Please help us to improve the documentation! You can check on the list of documentation issues on GitHub, and help us fix any, or add issues for anything that’s wrong or missing.

Small edits#

If you see a typo or some other small problem that you’d like to fix, this is most easily done through the GitHub UI.

Mouse over the GitHub icon at the top right of the page and click on the “Suggest edit” button. This will bring you to a web editor on GitHub for the source file in question, allowing you to quickly fix the typo and submit a pull request with the changes. Fix the typo, click the “Commit changes”, add a commit message like “Fixed typo” and click on the green “Propose file change” button. Then follow the dialogues until you’ve created a new pull request with your changes, so that we can incorporate them.

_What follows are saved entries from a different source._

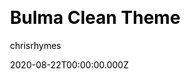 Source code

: ---
title: Bulma Clean Theme
github: https://github.com/chrisrhymes/bulma-clean-theme
demo: https://www.csrhymes.com/bulma-clean-theme/
author: chrisrhymes
date: 2020-08-22T00:00:00.000Z
ssg:
  - Jekyll
cms:
  - Markdown
css:
  - Bulma
category:
  - Blog
  - Portfolio
  - Documentation
description: >-
  A clean and simple Jekyll theme built with the Bulma CSS framework providing a
  variety of page layouts anb blog pages.
draft: true
publish_date: '2018-10-13T20:07:28Z'
update_date: '2022-03-05T19:41:40Z'
github_star: 294
github_fork: 372
--- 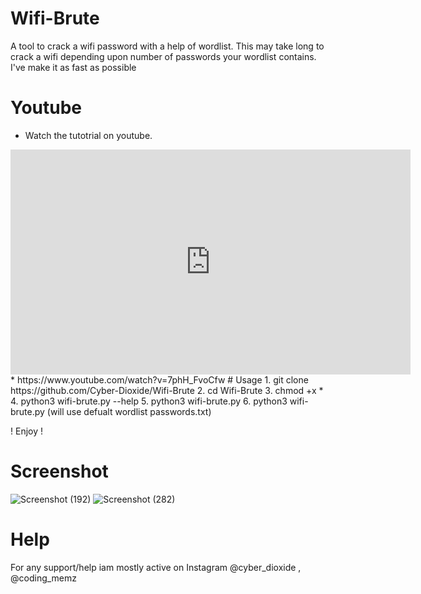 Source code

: # Wifi-Brute
A tool to crack a wifi password with a help of wordlist. This may take long to crack a wifi depending upon number of passwords your wordlist contains. I've make it as fast as possible

# Youtube
* Watch the tutotrial on youtube.
<iframe class="rumble" width="640" height="360" src="https://rumble.com/embed/v26ifyc/?pub=1teq9a" frameborder="0" allowfullscreen></iframe>
* https://www.youtube.com/watch?v=7phH_FvoCfw
# Usage
1. git clone https://github.com/Cyber-Dioxide/Wifi-Brute
2. cd Wifi-Brute
3. chmod +x *
4. python3 wifi-brute.py --help
5. python3 wifi-brute.py <worlist>
6. python3 wifi-brute.py (will use defualt wordlist passwords.txt)

! Enjoy !

# Screenshot
![Screenshot (192)](https://user-images.githubusercontent.com/93708296/148902317-f1dc07af-0af3-4648-97b1-9c9dd79163f1.png)
![Screenshot (282)](https://user-images.githubusercontent.com/93708296/183288408-f1b6dd99-b83b-44b0-8bb1-c807040bf08a.png)


# Help
For any support/help iam mostly active on Instagram @cyber_dioxide , @coding_memz
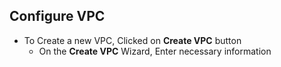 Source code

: ## Configure VPC

- To Create a new VPC, Clicked on __Create VPC__ button
  - On the __Create VPC__ Wizard, Enter necessary information
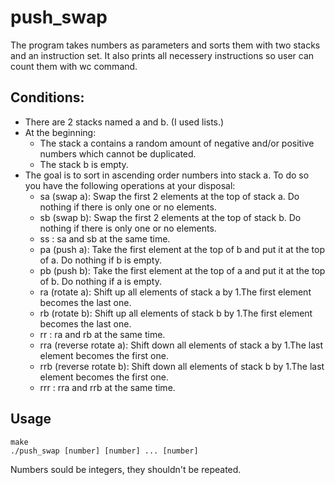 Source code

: # push_swap
The program takes numbers as parameters and sorts them with two stacks and an instruction set. It also prints all necessery instructions so user can count them with wc command.
## Conditions:
- There are 2 stacks named a and b. (I used lists.)
- At the beginning:
	- The stack a contains a random amount of negative and/or positive numbers which cannot be duplicated.
	- The stack b is empty.
- The goal is to sort in ascending order numbers into stack a. To do so you have the following operations at your disposal:
	- sa (swap a): Swap the first 2 elements at the top of stack a. Do nothing if there is only one or no elements.
	- sb (swap b): Swap the first 2 elements at the top of stack b. Do nothing if there is only one or no elements.
	- ss : sa and sb at the same time.
	- pa (push a): Take the first element at the top of b and put it at the top of a. Do nothing if b is empty.
	- pb (push b): Take the first element at the top of a and put it at the top of b. Do nothing if a is empty.
	- ra (rotate a): Shift up all elements of stack a by 1.The first element becomes the last one.
	- rb (rotate b): Shift up all elements of stack b by 1.The first element becomes the last one.
	- rr : ra and rb at the same time.
	- rra (reverse rotate a): Shift down all elements of stack a by 1.The last element becomes the first one.
	- rrb (reverse rotate b): Shift down all elements of stack b by 1.The last element becomes the first one.
	- rrr : rra and rrb at the same time.

## Usage
	make
	./push_swap [number] [number] ... [number]
Numbers sould be integers, they shouldn't be repeated.
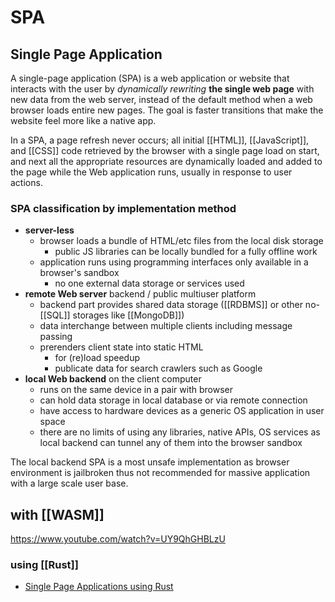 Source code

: # SPA
## Single Page Application

A single-page application (SPA) is a web application or website that interacts with the user by *dynamically rewriting* **the single web page** with new data from the web server, instead of the default method when a web browser loads entire new pages. The goal is faster transitions that make the website feel more like a native app.

In a SPA, a page refresh never occurs; all initial [[HTML]], [[JavaScript]], and [[CSS]] code retrieved by the browser with a single page load on start, and next all the appropriate resources are dynamically loaded and added to the page while the Web application runs, usually in response to user actions.

### SPA classification by implementation method

- **server-less**
	- browser loads a bundle of HTML/etc files from the local disk storage
		- public JS libraries can be locally bundled for a fully offline work
	- application runs using programming interfaces only available in a browser's sandbox
		- no one external data storage or services used
- **remote Web server** backend / public multiuser platform
	- backend part provides shared data storage ([[RDBMS]] or other no-[[SQL]] storages like [[MongoDB]])
	- data interchange between multiple clients including message passing
	- prerenders client state into static HTML
		- for (re)load speedup
		- publicate data for search crawlers such as Google
- **local Web backend** on the client computer
	- runs on the same device in a pair with browser
	- can hold data storage in local database or via remote connection
	- have access to hardware devices as a generic OS application in user space
	- there are no limits of using any libraries, native APIs, OS services as local backend can tunnel any of them into the browser sandbox

The local backend SPA is a most unsafe implementation as browser environment is jailbroken thus not recommended for massive application with a large scale user base.

## with [[WASM]]

https://www.youtube.com/watch?v=UY9QhGHBLzU

### using [[Rust]]
- [Single Page Applications using Rust](https://www.sheshbabu.com/posts/rust-wasm-yew-single-page-application/)

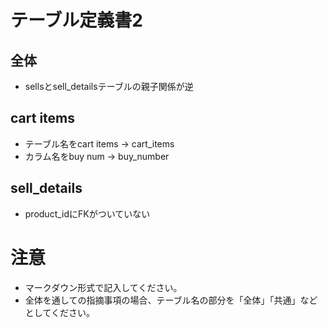 # テーブル定義書2
## 全体
- sellsとsell_detailsテーブルの親子関係が逆

## cart items
- テーブル名をcart items → cart_items
- カラム名をbuy num → buy_number

## sell_details
- product_idにFKがついていない

# 注意
* マークダウン形式で記入してください。
* 全体を通しての指摘事項の場合、テーブル名の部分を「全体」「共通」などとしてください。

If the change you’d like to make is in the API documentation for a particular function, then you’ll need to find where this function is defined first. The simplest way to do this is to click the green “[source]” link next to the function. This will show you a HTML rendered version of the function, and the rest of the file that it is in. You can then navigate to this file on GitHub, and edit it using the same approach as above.

Significant edits#

When making changes more substantial than typo fixes it’s best to check out a local copy. Follow the steps in the Git workflow to get a fork of tskit, a local clone and newly checked out feature branch. Then follow the steps in the Getting started section to get a working development environment.

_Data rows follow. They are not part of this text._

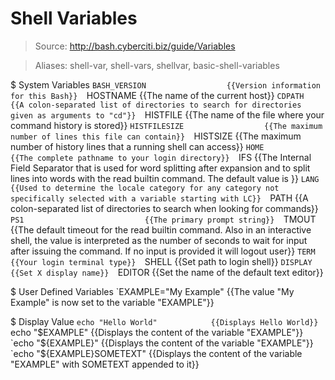 # Shell Variables

> Source: http://bash.cyberciti.biz/guide/Variables

> Aliases: shell-var, shell-vars, shellvar, basic-shell-variables

$ System Variables
    `BASH_VERSION                  {{Version information for this Bash}} 
    `HOSTNAME                      {{The name of the current host}} 
    `CDPATH                        {{A colon-separated list of directories to search for directories given as arguments to "cd"}} 
    `HISTFILE                      {{The name of the file where your command history is stored}} 
    `HISTFILESIZE                  {{The maximum number of lines this file can contain}} 
    `HISTSIZE                      {{The maximum number of history lines that a running shell can access}} 
    `HOME                          {{The complete pathname to your login directory}} 
    `IFS                           {{The Internal Field Separator that is used for word splitting after expansion and to split lines into words with the read builtin command. The default value is <space><tab><newline>}} 
    `LANG                          {{Used to determine the locale category for any category not specifically selected with a variable starting with LC}} 
    `PATH                          {{A colon-separated list of directories to search when looking for commands}} 
    `PS1                           {{The primary prompt string}} 
    `TMOUT                         {{The default timeout for the read builtin command. Also in an interactive shell, the value is interpreted as the number of seconds to wait for input after issuing the command. If no input is provided it will logout user}} 
    `TERM                          {{Your login terminal type}} 
    `SHELL                         {{Set path to login shell}} 
    `DISPLAY                       {{Set X display name}} 
    `EDITOR                        {{Set the name of the default text editor}} 

$ User Defined Variables
    `EXAMPLE="My Example"          {{The value "My Example" is now set to the variable "EXAMPLE"}} 

$ Display Value
    `echo "Hello World"            {{Displays Hello World}} 
    `echo "$EXAMPLE"               {{Displays the content of the variable "EXAMPLE"}} 
    `echo "${EXAMPLE}"             {{Displays the content of the variable "EXAMPLE"}} 
    `echo "${EXAMPLE}SOMETEXT"     {{Displays the content of the variable "EXAMPLE" with SOMETEXT appended to it}} 

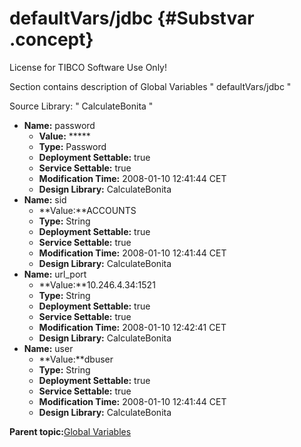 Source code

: # defaultVars/jdbc {#Substvar .concept}

License for TIBCO Software Use Only!

Section contains description of Global Variables " defaultVars/jdbc "

Source Library: " CalculateBonita "

-   **Name:** password
    -   **Value:** \*\*\*\*\*
    -   **Type:** Password
    -   **Deployment Settable:** true
    -   **Service Settable:** true
    -   **Modification Time:** 2008-01-10 12:41:44 CET
    -   **Design Library:** CalculateBonita
-   **Name:** sid
    -   **Value:**ACCOUNTS
    -   **Type:** String
    -   **Deployment Settable:** true
    -   **Service Settable:** true
    -   **Modification Time:** 2008-01-10 12:41:44 CET
    -   **Design Library:** CalculateBonita
-   **Name:** url\_port
    -   **Value:**10.246.4.34:1521
    -   **Type:** String
    -   **Deployment Settable:** true
    -   **Service Settable:** true
    -   **Modification Time:** 2008-01-10 12:42:41 CET
    -   **Design Library:** CalculateBonita
-   **Name:** user
    -   **Value:**dbuser
    -   **Type:** String
    -   **Deployment Settable:** true
    -   **Service Settable:** true
    -   **Modification Time:** 2008-01-10 12:41:44 CET
    -   **Design Library:** CalculateBonita

**Parent topic:**[Global Variables](../../../../projects/AccountState/common/substvar.md)

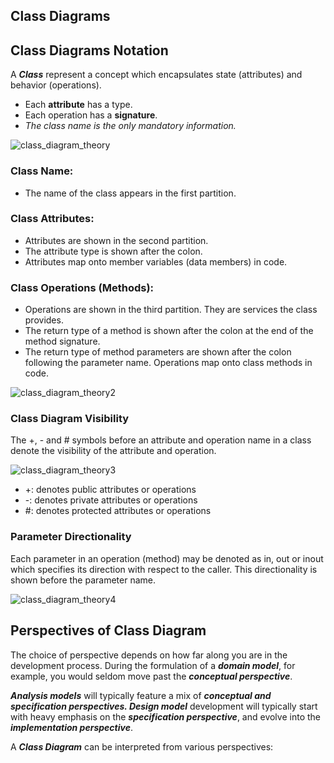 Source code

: ## Class Diagrams

## Class Diagrams Notation
A **_Class_** represent a concept which encapsulates state (attributes) and behavior (operations). 
- Each **attribute** has a type.
- Each operation has a **signature**.
- _The class name is the only mandatory information._

![class_diagram_theory](https://user-images.githubusercontent.com/34712449/97092623-22adae80-164e-11eb-83ab-0dce2e9c9b36.png)

### Class Name:

- The name of the class appears in the first partition.

### Class Attributes:

- Attributes are shown in the second partition.
- The attribute type is shown after the colon.
- Attributes map onto member variables (data members) in code.

### Class Operations (Methods):

- Operations are shown in the third partition. They are services the class provides.
- The return type of a method is shown after the colon at the end of the method signature.
- The return type of method parameters are shown after the colon following the parameter name. Operations map onto class methods in code.

![class_diagram_theory2](https://user-images.githubusercontent.com/34712449/97092764-432a3880-164f-11eb-980f-38a67d4de2ec.png)

### Class Diagram Visibility
The +, - and # symbols before an attribute and operation name in a class denote the visibility of the attribute and operation.

![class_diagram_theory3](https://user-images.githubusercontent.com/34712449/97092810-aae08380-164f-11eb-9dfa-abef4590df5c.png)

- +: denotes public attributes or operations
- -: denotes private attributes or operations
- #: denotes protected attributes or operations

### Parameter Directionality
Each parameter in an operation (method) may be denoted as in, out or inout which specifies its direction with respect to the caller. This directionality is shown before the parameter name.

![class_diagram_theory4](https://user-images.githubusercontent.com/34712449/97113171-39f1a800-16f1-11eb-8af1-2d7e7f078792.png)

## Perspectives of Class Diagram
The choice of perspective depends on how far along you are in the development process. During the formulation of a **_domain model_**, for example, you would seldom move past the **_conceptual perspective_**. 

**_Analysis models_** will typically feature a mix of **_conceptual and specification perspectives. Design model_** development will typically start with heavy emphasis on the **_specification perspective_**, and evolve into the **_implementation perspective_**.

A **_Class Diagram_** can be interpreted from various perspectives:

Once you are ready to make edits to the documentation, cd into the docs directory and run make. This should build the HTML documentation in docs/_build/html/, which you can then view in your browser. As you make changes, run make regularly and view the final result to see if it matches your expectations.

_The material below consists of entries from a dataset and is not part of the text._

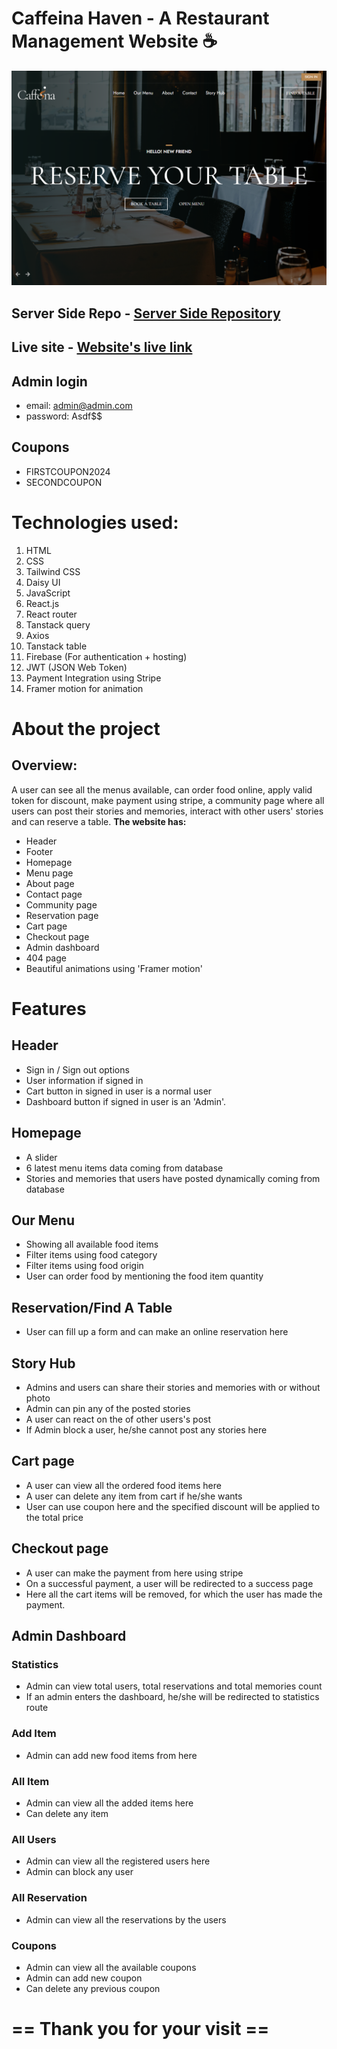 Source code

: # Caffeina Haven - A Restaurant Management Website ☕

![Website's hero section](./src/assets/caffeina-hero-section.png)

## Server Side Repo - [Server Side Repository](https://github.com/nahidul-fahim/caffeina-haven-server)
## Live site - [Website's live link](https://caffeina-haven.web.app)

## Admin login
* email: admin@admin.com
* password: Asdf$$

## Coupons
* FIRSTCOUPON2024
* SECONDCOUPON

# Technologies used:
 1. HTML
 2. CSS
 3. Tailwind CSS
 4. Daisy UI
 5. JavaScript
 6. React.js
 7. React router
 8. Tanstack query
 9. Axios
 10. Tanstack table
 11. Firebase (For authentication + hosting)
 12. JWT (JSON Web Token)
 13. Payment Integration using Stripe
 14. Framer motion for animation

 # About the project

## Overview:
A user can see all the menus available, can order food online, apply valid token for discount, make payment using stripe, a community page where all users can post their stories and memories, interact with other users' stories and can reserve a table.
 **The website has:**
 * Header
 * Footer
 * Homepage
 * Menu page
 * About page
 * Contact page
 * Community page
 * Reservation page
 * Cart page
 * Checkout page
 * Admin dashboard
 * 404 page 
 * Beautiful animations using 'Framer motion'

 # Features

 ## Header
 * Sign in / Sign out options
 * User information if signed in
 * Cart button in signed in user is a normal user
 * Dashboard button if signed in user is an 'Admin'.

## Homepage
 * A slider
 * 6 latest menu items data coming from database
 * Stories and memories that users have posted dynamically coming from database

## Our Menu
 * Showing all available food items
 * Filter items using food category
 * Filter items using food origin
 * User can order food by mentioning the food item quantity

## Reservation/Find A Table
 * User can fill up a form and can make an online reservation here

## Story Hub
* Admins and users can share their stories and memories with or without photo
* Admin can pin any of the posted stories
* A user can react on the of other users's post
* If Admin block a user, he/she cannot post any stories here

## Cart page
* A user can view all the ordered food items here
* A user can delete any item from cart if he/she wants
* User can use coupon here and the specified discount will be applied to the total price

## Checkout page
* A user can make the payment from here using stripe
* On a successful payment, a user will be redirected to a success page
* Here all the cart items will be removed, for which the user has made the payment.

## Admin Dashboard

### Statistics
* Admin can view total users, total reservations and total memories count
* If an admin enters the dashboard, he/she will be redirected to statistics route

### Add Item
* Admin can add new food items from here

### All Item
* Admin can view all the added items here
* Can delete any item

### All Users
* Admin can view all the registered users here
* Admin can block any user

### All Reservation
* Admin can view all the reservations by the users

### Coupons
* Admin can view all the available coupons
* Admin can add new coupon
* Can delete any previous coupon


# == Thank you for your visit ==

Once you are happy with the changes, commit your updates and open a pull request on GitHub.

Markup languages#

Because of the mixture of API documentation and notebook content, documentation is written using two different markup languages:

  • MyST Markdown for all narrative pages, thematic sections, and code examples. This is a superset of CommonMark that enables executable Jupyter content and Sphinx cross-referencing.

  • reStructuredText (rST) for API docstrings embedded in the source code. These are processed by Sphinx and appear in the API reference pages.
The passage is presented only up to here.